This renewed, four-year partnership will enable Women’s World Banking to accelerate its support for low-income women throughout Southeast Asia, with a focus on COVID-19 recovery and resilience
New York, October 22, 2020 – Women’s World Banking announces that Australia’s Department of Foreign Affairs and Trade (DFAT) has renewed its support of the organization’s longstanding efforts in financial inclusion and economic empowerment of low-income women in Southeast Asia. The announcement comes as DFAT and Women’s World Banking host a roundtable event Building Financial Resilience for Women in Southeast Asia during COVID-19 on October 22nd in conjunction with the first-ever virtual Making Finance Work for Women Summit held from October 20th to 21st. The renewed partnership will help further Women’s World Banking’s work in Indonesia, Cambodia, and Vietnam over a four-year period.
As the world reels from the COVID-19 pandemic and its subsequent economic fallout, the International Monetary Fund’s data show the economies in Asia and the Pacific shrinking by 2.3% in 2020. While the number of people living in poverty in developing Asia would have declined to 114 million by the end of 2020, Covid-19 reversed this trend. The Asian Development Bank (ADB) estimates the number of poor people is likely to rise to 192 million by the end of 2020. The Center for Strategic and International Studies notes that women in the region are experiencing the pandemic’s effects more strongly than men. Southeast Asian women are far more likely to be employed informally within the sectors that have been most hit by the pandemic such as tourism, food, accommodations, essential domestic work, and manufacturing. Their informal employment often leads women workers to be excluded from formal relief and aid channels. Globally, data from The World Bank shows that the pandemic could push 47 million more women and girls below the poverty line, reversing decades of progress to eradicate extreme poverty.
This DFAT grant will enable Women’s World Banking to focus on three broad strategies for supporting low-income women throughout the immediate recovery period, and help them build longer term resilience. These areas include supporting financial service providers (FSPs) to design financial solutions for at least 1 million low-income women, influencing governments and engaging with policy makers to overcome barriers to women’s financial inclusion, and more deeply researching the impact of financial inclusion on women’s economic empowerment.
Commenting on the announcement, Women’s World Banking’s President and CEO, Mary Ellen Iskenderian, said, “Since 2016, DFAT’s support has been instrumental to our work in Southeast Asia – indeed it is the reason that we are able to operate there. Over the last four years, we have seen significant progress on financial inclusion in the region with new regulations and strategies to promote women’s financial inclusion in countries like Indonesia, and an increased number of bank and e-money accounts. We had participants from the Central Bank of Cambodia join our Leadership & Diversity for Regulators (LDR) program, while in Vietnam, in partnership with the International Labour Organization (ILO), we assessed the awareness, use, and acceptance of digital wage payments among enterprises and workers. All our work to date is at risk if we do not accelerate our support of governments in the region who are dedicated to closing the gender gap. We are grateful to our partners at DFAT for this support, which is not only an endorsement of our work so far, but more importantly a challenge to us to double our efforts to help low-income women across the region build resilience, and participate fully in economic recovery and growth.”

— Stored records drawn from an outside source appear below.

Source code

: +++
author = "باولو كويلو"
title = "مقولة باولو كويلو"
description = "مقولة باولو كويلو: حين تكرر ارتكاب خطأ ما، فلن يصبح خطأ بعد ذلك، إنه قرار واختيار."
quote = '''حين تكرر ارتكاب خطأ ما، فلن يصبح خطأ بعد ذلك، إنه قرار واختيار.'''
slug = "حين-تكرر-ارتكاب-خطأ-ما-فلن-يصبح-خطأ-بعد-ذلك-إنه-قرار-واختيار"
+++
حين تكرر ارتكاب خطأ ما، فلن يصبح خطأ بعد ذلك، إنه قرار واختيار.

About Women’s World Banking
Women’s World Banking designs and invests in the financial solutions, institutions, and policy environments in emerging markets to create greater economic stability and prosperity for women, their families, and their communities. With a global reach of 51 partners in 28 countries serving more than 67 million women clients, Women’s World Banking drives impact through its scalable, market-driven solutions; gender-lens private equity fund; and leadership and diversity programs. To learn more about Women’s World Banking, visit womensworldbanking.org.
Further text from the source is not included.